One person has been killed in an attack in Pakistan's Balochistan province, the latest in a spate of attacks against non-Balochi people in the region.
Police said three others were also injured when a group of rice traders from Punjab province were attacked.
An armed separatist group, the Balochistan Liberation United Front (BLUF), has claimed responsibility.
Officials say nearly 40 people have been killed by Baloch separatists in the province since the start of 2009.
The killings are part of a campaign by armed groups to drive non-Balochi people out of the province, according to officials.
The traders had come from Punjab province to sell rice at a weekly market in Quetta, the capital of Balochistan province, police said.
They were shot near the market on Sunday by assailants on two motorbikes.
Six people have been killed since Friday in similar targeted killings, police said.
After Sunday's attack, police arrested dozens of suspects in overnight raids.
'Political autonomy'
Balochistan accounts for nearly 40% of the country's area but it has less than 10% of its population.
The province is rich in natural resources but has almost no representation in the central bureaucracy or the army, the two groups that have for the most part ruled Pakistan, says the BBC's Ilyas Khan in Islamabad.
As a result, Balochistan remains a province steeped in poverty and with an undeveloped infrastructure, our correspondent says.
Since 2001, armed groups have been conducting a violent campaign to prevent the army from setting up garrisons in the province and to discourage major development projects that they believe would benefit businesses and workers in other provinces.

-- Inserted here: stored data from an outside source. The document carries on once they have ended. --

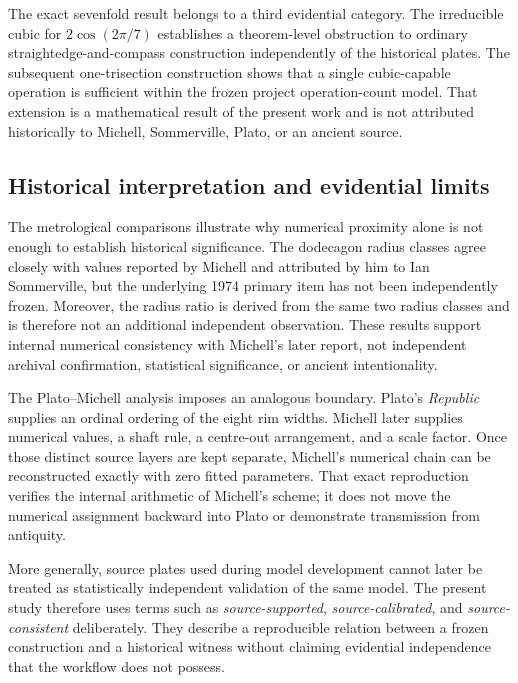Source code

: \documentclass[11pt]{article}
\begin{document}
The exact sevenfold result belongs to a third evidential category.  The
irreducible cubic for $2\cos(2\pi/7)$ establishes a theorem-level obstruction
to ordinary straightedge-and-compass construction independently of the
historical plates.  The subsequent one-trisection construction shows that a
single cubic-capable operation is sufficient within the frozen project
operation-count model.  That extension is a mathematical result of the
present work and is not attributed historically to Michell, Sommerville,
Plato, or an ancient source.

\subsection{Historical interpretation and evidential limits}

The metrological comparisons illustrate why numerical proximity alone is not
enough to establish historical significance.  The dodecagon radius classes
agree closely with values reported by Michell and attributed by him to Ian
Sommerville, but the underlying 1974 primary item has not been independently
frozen.  Moreover, the radius ratio is derived from the same two radius
classes and is therefore not an additional independent observation.  These
results support internal numerical consistency with Michell's later report,
not independent archival confirmation, statistical significance, or ancient
intentionality.

The Plato--Michell analysis imposes an analogous boundary.  Plato's
\emph{Republic} supplies an ordinal ordering of the eight rim widths.
Michell later supplies numerical values, a shaft rule, a centre-out
arrangement, and a scale factor.  Once those distinct source layers are kept
separate, Michell's numerical chain can be reconstructed exactly with zero
fitted parameters.  That exact reproduction verifies the internal arithmetic
of Michell's scheme; it does not move the numerical assignment backward into
Plato or demonstrate transmission from antiquity.

More generally, source plates used during model development cannot later be
treated as statistically independent validation of the same model.  The
present study therefore uses terms such as \emph{source-supported},
\emph{source-calibrated}, and \emph{source-consistent} deliberately.  They
describe a reproducible relation between a frozen construction and a historical
witness without claiming evidential independence that the workflow does not
possess.
\end{document}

They have been demanding political autonomy and greater provincial control over their natural resources.
Hundreds of Baloch political activists have been detained in "undeclared custody" and activists claim that a number have been tortured and killed.
Officials say the targeted killings are part of a strategy on the part of these groups to drive non-Balochi settlers out of the province and to discourage people of other provinces from taking up jobs or setting up businesses in Balochistan.
Initially, it was mainly Punjabi's - Pakistan's biggest ethnic group - who were targeted.
But in recent months armed separatists have also targeted ethnic Sindhis and Pashtuns from the North West Frontier Province, police say.